When the dream resumed the woman I had loved and lost was sitting in the stands, eating popcorn. I went over the boards and, stealing the puck at the blue line, glided in on short breakaway. I went high, the shot practically vertical and finding the top of the net just inside the post. The crowd went wild. My heart hammered in my chest as I scanned the roaring arena, looking for her, but she was gone.

Saturday, May 16, 2009

Holy Working Man

Work van. Through the back windows one could see steel shelves loaded with various tubes and small gray motors. Spools of wire hung from hooks on the ceiling. Grizzled driver, paisley bandanna swaddling skull, sunrise illuminating the filamentary hairs that stood out evenly from his bare shoulders to his forearms. As he stopped at a red light the driver turned on the radio, then reached down and retrieved a bowl of cereal. Three quick spoonfuls, his rose-red ears flexing with each chomp, his head nodding to some song on the radio. The light turned green, the bowl was replaced with a last reluctant glance, and the van lurched forward, switching lanes so quickly that its payload wobbled and rolled, and then it shot forward with a carburetive hiss and was soon out of sight.
I thought to myself, "that man is having a good day."

Thursday, May 14, 2009

In the Cabin

In that cabin of shellacked log, with Mary Jane Masters quivering below me, a certain diminutive glazed forelimb which had been heretofore camouflaged against those piney walls suddenly revealed itself as the missile of my ecstatic lust.

Saturday, May 9, 2009

Katie

Oh, Katie, Katie. She of the baggy sweatshirts upon which Mickey Mouse danced, from which the airbrushed faces of her cats regarded the world with crosseyed suspicion, she of the pixie haircut and the practical sneakers with the thick soles, she of the pink doilies on her end tables, of the printed pajama bottoms which she wore tucked into her snow boots.
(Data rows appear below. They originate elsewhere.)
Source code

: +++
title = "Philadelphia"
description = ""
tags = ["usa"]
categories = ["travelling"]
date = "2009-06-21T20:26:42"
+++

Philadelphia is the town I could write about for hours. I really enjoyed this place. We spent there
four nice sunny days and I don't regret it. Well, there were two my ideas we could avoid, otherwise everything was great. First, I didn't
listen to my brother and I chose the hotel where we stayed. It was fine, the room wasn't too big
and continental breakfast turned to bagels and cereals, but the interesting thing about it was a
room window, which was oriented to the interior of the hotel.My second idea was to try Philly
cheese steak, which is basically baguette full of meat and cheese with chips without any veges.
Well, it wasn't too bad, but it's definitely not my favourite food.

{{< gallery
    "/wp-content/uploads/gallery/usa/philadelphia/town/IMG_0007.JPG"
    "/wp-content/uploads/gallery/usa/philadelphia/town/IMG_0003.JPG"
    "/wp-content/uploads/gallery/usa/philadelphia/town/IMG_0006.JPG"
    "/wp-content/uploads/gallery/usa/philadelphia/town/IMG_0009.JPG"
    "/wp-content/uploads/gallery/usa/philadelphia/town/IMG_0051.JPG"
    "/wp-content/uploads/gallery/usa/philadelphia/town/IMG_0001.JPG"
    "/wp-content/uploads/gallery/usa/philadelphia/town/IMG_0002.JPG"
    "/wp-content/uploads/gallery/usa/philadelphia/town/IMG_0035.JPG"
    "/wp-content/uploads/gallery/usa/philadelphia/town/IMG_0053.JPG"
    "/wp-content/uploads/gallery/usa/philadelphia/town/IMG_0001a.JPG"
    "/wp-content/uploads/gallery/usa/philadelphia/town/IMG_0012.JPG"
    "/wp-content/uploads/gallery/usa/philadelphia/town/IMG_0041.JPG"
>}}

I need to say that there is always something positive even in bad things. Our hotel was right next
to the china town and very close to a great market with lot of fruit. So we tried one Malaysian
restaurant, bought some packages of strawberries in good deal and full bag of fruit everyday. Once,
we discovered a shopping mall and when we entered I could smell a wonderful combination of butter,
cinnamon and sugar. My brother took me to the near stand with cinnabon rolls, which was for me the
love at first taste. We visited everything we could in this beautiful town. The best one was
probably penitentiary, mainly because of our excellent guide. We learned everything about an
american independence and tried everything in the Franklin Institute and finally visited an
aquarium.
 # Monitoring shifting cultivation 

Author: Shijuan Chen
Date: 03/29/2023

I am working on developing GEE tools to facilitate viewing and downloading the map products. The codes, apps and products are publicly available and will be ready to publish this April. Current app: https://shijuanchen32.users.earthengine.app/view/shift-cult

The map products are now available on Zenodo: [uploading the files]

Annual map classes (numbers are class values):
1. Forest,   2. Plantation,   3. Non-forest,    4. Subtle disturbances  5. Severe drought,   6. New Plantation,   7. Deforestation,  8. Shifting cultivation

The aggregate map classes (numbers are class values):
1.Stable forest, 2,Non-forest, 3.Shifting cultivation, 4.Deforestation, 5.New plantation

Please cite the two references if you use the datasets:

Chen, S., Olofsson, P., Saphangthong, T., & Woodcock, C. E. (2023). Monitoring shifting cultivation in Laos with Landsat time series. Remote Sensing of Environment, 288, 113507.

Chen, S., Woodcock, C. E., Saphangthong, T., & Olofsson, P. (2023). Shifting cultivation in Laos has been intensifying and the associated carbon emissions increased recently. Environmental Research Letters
Katie who meekly awaited her unalterable destiny. Her pinkness, her dewy eyes, her malleable limbs were all captivating but from the first Claude was aware of her haphazard construction, he had read in her lineaments the chain-smoking crone who yanked slot handles while rubbing, for luck, a picture of two grimy grandchildren, who crowded her house with collectible figurines. Katie’s shift from youth to old age would be practically instantaneous, dictated by genetics and the insalubrious lifestyle of her social class. However (Claude raised a mental and actual forefinger) she had the makings of a good mother.